What is that thing called?

I’m having a brain fart at the moment and cannot recall what this thing is called. It’s not the title of the book, but it is the “tagline” normally written in smaller print on the cover. An example something like, “He fought the law - and won!”

Any help would be appreciated.

Um, subtitle?

Derp! There you go. I think that’s it.

Actually, from the example in the OP I’d say no. A subtitle is an alternate title, usually longer, and will normally start with or as in “Dr. Strangelove or: How I Learned to Stop Worrying and Love the Bomb” or “Oliver Twist; or, The Parish Boy’s Progress”.

I think what you have there is a blurb, which is a kind of advertising byline:

In newspapers and magazines, a secondary title line is sometimes called a kicker. In traditional newspaper usage that goes above the main headline.

Non-fiction works often have a brief main title that is often intended to be eye catching and ‘clever’ in some way, followed by a colon and then a subtitle that actually directly states what the book is about in a duller, more literal way.

I think you are right that what the OP describes is not a subtitle, but I think a blurb is usually something a good deal longer: a brief paragraph at the least, giving either a synopsis of the contents or extolling them (or both). Blurbs are usually on the back cover or the inside flap of a dust jacket.

I think Mr Downtown’s suggestion is more like it, although strap line or catch line are also possibilities.

Those are not subtitles, They are parts of the titles.

Then what are subtitles? Nothing I have seen lists those as part of the actual title.

Heck, even Wiki lists those two as examples in its subtitle article, albeit without sources.

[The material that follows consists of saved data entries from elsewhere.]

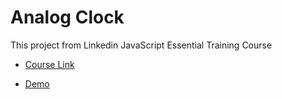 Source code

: # Analog Clock 

This project from Linkedin JavaScript Essential Training Course

- [Course Link](https://www.linkedin.com/learning/javascript-essential-training-3)

- [Demo](https://tansionline.github.io/analog-clock/src/html/)




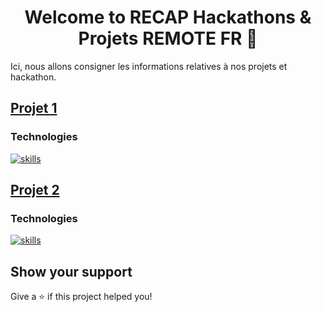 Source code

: <h1 align="center">Welcome to RECAP Hackathons & Projets REMOTE FR 👋</h1>

Ici, nous allons consigner les informations relatives à nos projets et hackathon.

## [Projet 1](./Projet1.md)

### Technologies

[![skills](https://skillicons.dev/icons?i=js,html,css,php,git,github,figma)](#)

## [Projet 2](./Projet2.md)

### Technologies

[![skills](https://skillicons.dev/icons?i=react,jsx,css,symfony,git,github,figma,trello)](#)

## Show your support

Give a ⭐️ if this project helped you!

It’s a matter of interpretation. Some librarians would call them subtitles like whoever has catalogued “Dr Strangelove” for the British National Bibliography. I would hesitate to do it as they look more like some kind of alternate titles.

A better and less ambiguous example from my desktop: http://i127.photobucket.com/albums/p157/Floater_photo/02082011225.jpg. Here there’s no question of what is the main title and what is a subtitle.

Or a deck:

BUS PLUNGES INTO RIVER
All passengers believed dead

Floater is correct. Both of those examples are what librarians call alternative titles. AACR2 defines it this way:

Alternative titles are marked by a very specific syntax in library catalogs: comma space “or” comma. As in

Maria, or, The Wrongs of Woman / by Mary Wollstonecraft.

In cataloging it’s handled differently from a subtitle. For one thing, alternative titles get added title entries, while subtitles don’t.